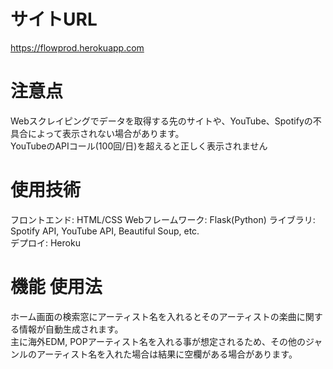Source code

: # サイトURL
https://flowprod.herokuapp.com

# 注意点
Webスクレイピングでデータを取得する先のサイトや、YouTube、Spotifyの不具合によって表示されない場合があります。  
YouTubeのAPIコール(100回/日)を超えると正しく表示されません  

# 使用技術
フロントエンド: HTML/CSS
Webフレームワーク: Flask(Python)
ライブラリ: Spotify API, YouTube API, Beautiful Soup, etc.  
デプロイ: Heroku  

# 機能 使用法
ホーム画面の検索窓にアーティスト名を入れるとそのアーティストの楽曲に関する情報が自動生成されます。  
主に海外EDM, POPアーティスト名を入れる事が想定されるため、その他のジャンルのアーティスト名を入れた場合は結果に空欄がある場合があります。
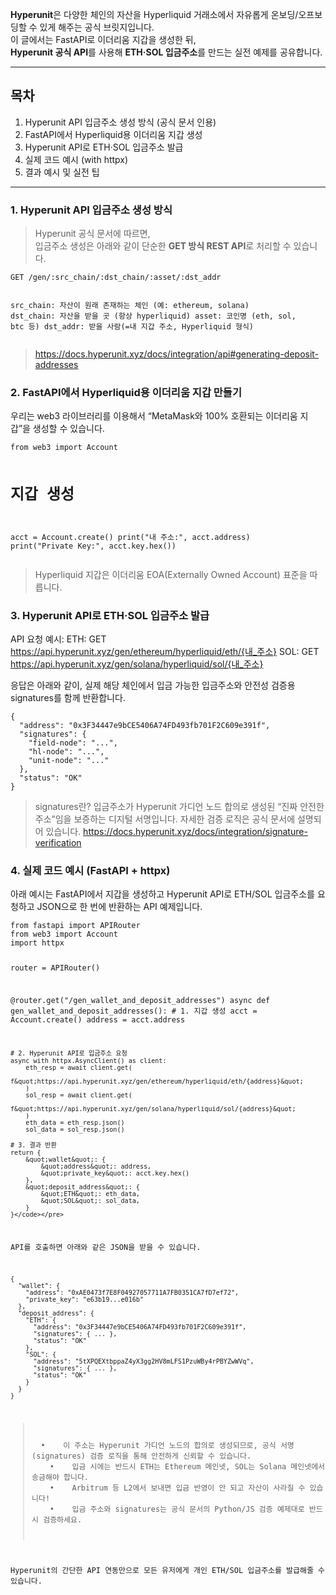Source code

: <p><strong>Hyperunit</strong>은 다양한 체인의 자산을 Hyperliquid 거래소에서 자유롭게 온보딩/오프보딩할 수 있게 해주는 공식 브릿지입니다.<br />이 글에서는 FastAPI로 이더리움 지갑을 생성한 뒤,<br /><strong>Hyperunit 공식 API</strong>를 사용해 <strong>ETH·SOL 입금주소</strong>를 만드는 실전 예제를 공유합니다.</p>
<hr />
<h2 id="목차">목차</h2>
<ol>
<li>Hyperunit API 입금주소 생성 방식 (공식 문서 인용)</li>
<li>FastAPI에서 Hyperliquid용 이더리움 지갑 생성</li>
<li>Hyperunit API로 ETH·SOL 입금주소 발급</li>
<li>실제 코드 예시 (with httpx)</li>
<li>결과 예시 및 실전 팁</li>
</ol>
<hr />
<h3 id="1-hyperunit-api-입금주소-생성-방식">1. Hyperunit API 입금주소 생성 방식</h3>
<blockquote>
<p>Hyperunit 공식 문서에 따르면,<br />입금주소 생성은 아래와 같이 단순한 <strong>GET 방식 REST API</strong>로 처리할 수 있습니다.</p>
</blockquote>
<pre><code class="language-http">GET /gen/:src_chain/:dst_chain/:asset/:dst_addr

src_chain: 자산이 원래 존재하는 체인 (예: ethereum, solana)
dst_chain: 자산을 받을 곳 (항상 hyperliquid)
asset: 코인명 (eth, sol, btc 등)
dst_addr: 받을 사람(=내 지갑 주소, Hyperliquid 형식)
</code></pre>
<blockquote>
<p><a href="https://docs.hyperunit.xyz/docs/integration/api#generating-deposit-addresses">https://docs.hyperunit.xyz/docs/integration/api#generating-deposit-addresses</a></p>
</blockquote>
<h3 id="2-fastapi에서-hyperliquid용-이더리움-지갑-만들기">2. FastAPI에서 Hyperliquid용 이더리움 지갑 만들기</h3>
<p>우리는 web3 라이브러리를 이용해서
“MetaMask와 100% 호환되는 이더리움 지갑”을 생성할 수 있습니다.</p>
<pre><code class="language-python">from web3 import Account

# 지갑 생성
acct = Account.create()
print(&quot;내 주소:&quot;, acct.address)
print(&quot;Private Key:&quot;, acct.key.hex())</code></pre>
<blockquote>
<p>Hyperliquid 지갑은 이더리움 EOA(Externally Owned Account) 표준을 따릅니다.</p>
</blockquote>
<h3 id="3-hyperunit-api로-eth·sol-입금주소-발급">3. Hyperunit API로 ETH·SOL 입금주소 발급</h3>
<p>API 요청 예시:
ETH: GET <a href="https://api.hyperunit.xyz/gen/ethereum/hyperliquid/eth/%7B%EB%82%B4_%EC%A3%BC%EC%86%8C%7D">https://api.hyperunit.xyz/gen/ethereum/hyperliquid/eth/{내_주소}</a>
SOL: GET <a href="https://api.hyperunit.xyz/gen/solana/hyperliquid/sol/%7B%EB%82%B4_%EC%A3%BC%EC%86%8C%7D">https://api.hyperunit.xyz/gen/solana/hyperliquid/sol/{내_주소}</a></p>
<p>응답은 아래와 같이, 실제 해당 체인에서 입금 가능한 입금주소와 안전성 검증용 signatures를 함께 반환합니다.</p>
<pre><code class="language-json">{
  &quot;address&quot;: &quot;0x3F34447e9bCE5406A74FD493fb701F2C609e391f&quot;,
  &quot;signatures&quot;: {
    &quot;field-node&quot;: &quot;...&quot;,
    &quot;hl-node&quot;: &quot;...&quot;,
    &quot;unit-node&quot;: &quot;...&quot;
  },
  &quot;status&quot;: &quot;OK&quot;
}</code></pre>
<blockquote>
<p>signatures란?
입금주소가 Hyperunit 가디언 노드 합의로 생성된 “진짜 안전한 주소”임을 보증하는 디지털 서명입니다.
자세한 검증 로직은 공식 문서에 설명되어 있습니다.
<a href="https://docs.hyperunit.xyz/docs/integration/signature-verification">https://docs.hyperunit.xyz/docs/integration/signature-verification</a></p>
</blockquote>
<h3 id="4-실제-코드-예시-fastapi--httpx">4. 실제 코드 예시 (FastAPI + httpx)</h3>
<p>아래 예시는 FastAPI에서 지갑을 생성하고 Hyperunit API로 ETH/SOL 입금주소를 요청하고 JSON으로 한 번에 반환하는 API 예제입니다.</p>
<pre><code class="language-python">from fastapi import APIRouter
from web3 import Account
import httpx

router = APIRouter()

@router.get(&quot;/gen_wallet_and_deposit_addresses&quot;)
async def gen_wallet_and_deposit_addresses():
    # 1. 지갑 생성
    acct = Account.create()
    address = acct.address

    # 2. Hyperunit API로 입금주소 요청
    async with httpx.AsyncClient() as client:
        eth_resp = await client.get(
            f&quot;https://api.hyperunit.xyz/gen/ethereum/hyperliquid/eth/{address}&quot;
        )
        sol_resp = await client.get(
            f&quot;https://api.hyperunit.xyz/gen/solana/hyperliquid/sol/{address}&quot;
        )
        eth_data = eth_resp.json()
        sol_data = sol_resp.json()

    # 3. 결과 반환
    return {
        &quot;wallet&quot;: {
            &quot;address&quot;: address,
            &quot;private_key&quot;: acct.key.hex()
        },
        &quot;deposit_address&quot;: {
            &quot;ETH&quot;: eth_data,
            &quot;SOL&quot;: sol_data,
        }
    }</code></pre>
<p>API를 호출하면 아래와 같은 JSON을 받을 수 있습니다.</p>
<pre><code class="language-json">{
  &quot;wallet&quot;: {
    &quot;address&quot;: &quot;0xAE0473f7E8F04927057711A7FB0351CA7fD7ef72&quot;,
    &quot;private_key&quot;: &quot;e63b19...e016b&quot;
  },
  &quot;deposit_address&quot;: {
    &quot;ETH&quot;: {
      &quot;address&quot;: &quot;0x3F34447e9bCE5406A74FD493fb701F2C609e391f&quot;,
      &quot;signatures&quot;: { ... },
      &quot;status&quot;: &quot;OK&quot;
    },
    &quot;SOL&quot;: {
      &quot;address&quot;: &quot;5tXPQEXtbppaZ4yX3gg2HV8mLFS1PzuWBy4rPBYZwWVq&quot;,
      &quot;signatures&quot;: { ... },
      &quot;status&quot;: &quot;OK&quot;
    }
  }
}</code></pre>
<blockquote>
<p>  •    이 주소는 Hyperunit 가디언 노드의 합의로 생성되므로, 공식 서명(signatures) 검증 로직을 통해 안전하게 신뢰할 수 있습니다.
    •    입금 시에는 반드시 ETH는 Ethereum 메인넷, SOL는 Solana 메인넷에서 송금해야 합니다.
    •    Arbitrum 등 L2에서 보내면 입금 반영이 안 되고 자산이 사라질 수 있습니다!
    •    입금 주소와 signatures는 공식 문서의 Python/JS 검증 예제대로 반드시 검증하세요.</p>
</blockquote>
<p>Hyperunit의 간단한 API 연동만으로 모든 유저에게 개인 ETH/SOL 입금주소를 발급해줄 수 있습니다.</p>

▬▬▬▬▬▬▬▬▬▬

**Task details**
Without any pictures, transcribe the listing above exactly as written.

**Task solution**
Source code

: # サイトURL
https://flowprod.herokuapp.com

# 注意点
Webスクレイピングでデータを取得する先のサイトや、YouTube、Spotifyの不具合によって表示されない場合があります。  
YouTubeのAPIコール(100回/日)を超えると正しく表示されません  

# 使用技術
フロントエンド: HTML/CSS
Webフレームワーク: Flask(Python)
ライブラリ: Spotify API, YouTube API, Beautiful Soup, etc.  
デプロイ: Heroku  

# 機能 使用法
ホーム画面の検索窓にアーティスト名を入れるとそのアーティストの楽曲に関する情報が自動生成されます。  
主に海外EDM, POPアーティスト名を入れる事が想定されるため、その他のジャンルのアーティスト名を入れた場合は結果に空欄がある場合があります。
Source code

: <p><strong>Hyperunit</strong>은 다양한 체인의 자산을 Hyperliquid 거래소에서 자유롭게 온보딩/오프보딩할 수 있게 해주는 공식 브릿지입니다.<br />이 글에서는 FastAPI로 이더리움 지갑을 생성한 뒤,<br /><strong>Hyperunit 공식 API</strong>를 사용해 <strong>ETH·SOL 입금주소</strong>를 만드는 실전 예제를 공유합니다.</p>
<hr />
<h2 id="목차">목차</h2>
<ol>
<li>Hyperunit API 입금주소 생성 방식 (공식 문서 인용)</li>
<li>FastAPI에서 Hyperliquid용 이더리움 지갑 생성</li>
<li>Hyperunit API로 ETH·SOL 입금주소 발급</li>
<li>실제 코드 예시 (with httpx)</li>
<li>결과 예시 및 실전 팁</li>
</ol>
<hr />
<h3 id="1-hyperunit-api-입금주소-생성-방식">1. Hyperunit API 입금주소 생성 방식</h3>
<blockquote>
<p>Hyperunit 공식 문서에 따르면,<br />입금주소 생성은 아래와 같이 단순한 <strong>GET 방식 REST API</strong>로 처리할 수 있습니다.</p>
</blockquote>
<pre><code class="language-http">GET /gen/:src_chain/:dst_chain/:asset/:dst_addr

src_chain: 자산이 원래 존재하는 체인 (예: ethereum, solana)
dst_chain: 자산을 받을 곳 (항상 hyperliquid)
asset: 코인명 (eth, sol, btc 등)
dst_addr: 받을 사람(=내 지갑 주소, Hyperliquid 형식)
</code></pre>
<blockquote>
<p><a href="https://docs.hyperunit.xyz/docs/integration/api#generating-deposit-addresses">https://docs.hyperunit.xyz/docs/integration/api#generating-deposit-addresses</a></p>
</blockquote>
<h3 id="2-fastapi에서-hyperliquid용-이더리움-지갑-만들기">2. FastAPI에서 Hyperliquid용 이더리움 지갑 만들기</h3>
<p>우리는 web3 라이브러리를 이용해서
“MetaMask와 100% 호환되는 이더리움 지갑”을 생성할 수 있습니다.</p>
<pre><code class="language-python">from web3 import Account

# 지갑 생성
acct = Account.create()
print(&quot;내 주소:&quot;, acct.address)
print(&quot;Private Key:&quot;, acct.key.hex())</code></pre>
<blockquote>
<p>Hyperliquid 지갑은 이더리움 EOA(Externally Owned Account) 표준을 따릅니다.</p>
</blockquote>
<h3 id="3-hyperunit-api로-eth·sol-입금주소-발급">3. Hyperunit API로 ETH·SOL 입금주소 발급</h3>
<p>API 요청 예시:
ETH: GET <a href="https://api.hyperunit.xyz/gen/ethereum/hyperliquid/eth/%7B%EB%82%B4_%EC%A3%BC%EC%86%8C%7D">https://api.hyperunit.xyz/gen/ethereum/hyperliquid/eth/{내_주소}</a>
SOL: GET <a href="https://api.hyperunit.xyz/gen/solana/hyperliquid/sol/%7B%EB%82%B4_%EC%A3%BC%EC%86%8C%7D">https://api.hyperunit.xyz/gen/solana/hyperliquid/sol/{내_주소}</a></p>
<p>응답은 아래와 같이, 실제 해당 체인에서 입금 가능한 입금주소와 안전성 검증용 signatures를 함께 반환합니다.</p>
<pre><code class="language-json">{
  &quot;address&quot;: &quot;0x3F34447e9bCE5406A74FD493fb701F2C609e391f&quot;,
  &quot;signatures&quot;: {
    &quot;field-node&quot;: &quot;...&quot;,
    &quot;hl-node&quot;: &quot;...&quot;,
    &quot;unit-node&quot;: &quot;...&quot;
  },
  &quot;status&quot;: &quot;OK&quot;
}</code></pre>
<blockquote>
<p>signatures란?
입금주소가 Hyperunit 가디언 노드 합의로 생성된 “진짜 안전한 주소”임을 보증하는 디지털 서명입니다.
자세한 검증 로직은 공식 문서에 설명되어 있습니다.
<a href="https://docs.hyperunit.xyz/docs/integration/signature-verification">https://docs.hyperunit.xyz/docs/integration/signature-verification</a></p>
</blockquote>
<h3 id="4-실제-코드-예시-fastapi--httpx">4. 실제 코드 예시 (FastAPI + httpx)</h3>
<p>아래 예시는 FastAPI에서 지갑을 생성하고 Hyperunit API로 ETH/SOL 입금주소를 요청하고 JSON으로 한 번에 반환하는 API 예제입니다.</p>
<pre><code class="language-python">from fastapi import APIRouter
from web3 import Account
import httpx

router = APIRouter()

@router.get(&quot;/gen_wallet_and_deposit_addresses&quot;)
async def gen_wallet_and_deposit_addresses():
    # 1. 지갑 생성
    acct = Account.create()
    address = acct.address

    # 2. Hyperunit API로 입금주소 요청
    async with httpx.AsyncClient() as client:
        eth_resp = await client.get(
            f&quot;https://api.hyperunit.xyz/gen/ethereum/hyperliquid/eth/{address}&quot;
        )
        sol_resp = await client.get(
            f&quot;https://api.hyperunit.xyz/gen/solana/hyperliquid/sol/{address}&quot;
        )
        eth_data = eth_resp.json()
        sol_data = sol_resp.json()

    # 3. 결과 반환
    return {
        &quot;wallet&quot;: {
            &quot;address&quot;: address,
            &quot;private_key&quot;: acct.key.hex()
        },
        &quot;deposit_address&quot;: {
            &quot;ETH&quot;: eth_data,
            &quot;SOL&quot;: sol_data,
        }
    }</code></pre>
<p>API를 호출하면 아래와 같은 JSON을 받을 수 있습니다.</p>
<pre><code class="language-json">{
  &quot;wallet&quot;: {
    &quot;address&quot;: &quot;0xAE0473f7E8F04927057711A7FB0351CA7fD7ef72&quot;,
    &quot;private_key&quot;: &quot;e63b19...e016b&quot;
  },
  &quot;deposit_address&quot;: {
    &quot;ETH&quot;: {
      &quot;address&quot;: &quot;0x3F34447e9bCE5406A74FD493fb701F2C609e391f&quot;,
      &quot;signatures&quot;: { ... },
      &quot;status&quot;: &quot;OK&quot;
    },
    &quot;SOL&quot;: {
      &quot;address&quot;: &quot;5tXPQEXtbppaZ4yX3gg2HV8mLFS1PzuWBy4rPBYZwWVq&quot;,
      &quot;signatures&quot;: { ... },
      &quot;status&quot;: &quot;OK&quot;
    }
  }
}</code></pre>
<blockquote>
<p>  •    이 주소는 Hyperunit 가디언 노드의 합의로 생성되므로, 공식 서명(signatures) 검증 로직을 통해 안전하게 신뢰할 수 있습니다.
    •    입금 시에는 반드시 ETH는 Ethereum 메인넷, SOL는 Solana 메인넷에서 송금해야 합니다.
    •    Arbitrum 등 L2에서 보내면 입금 반영이 안 되고 자산이 사라질 수 있습니다!
    •    입금 주소와 signatures는 공식 문서의 Python/JS 검증 예제대로 반드시 검증하세요.</p>
</blockquote>
<p>Hyperunit의 간단한 API 연동만으로 모든 유저에게 개인 ETH/SOL 입금주소를 발급해줄 수 있습니다.</p>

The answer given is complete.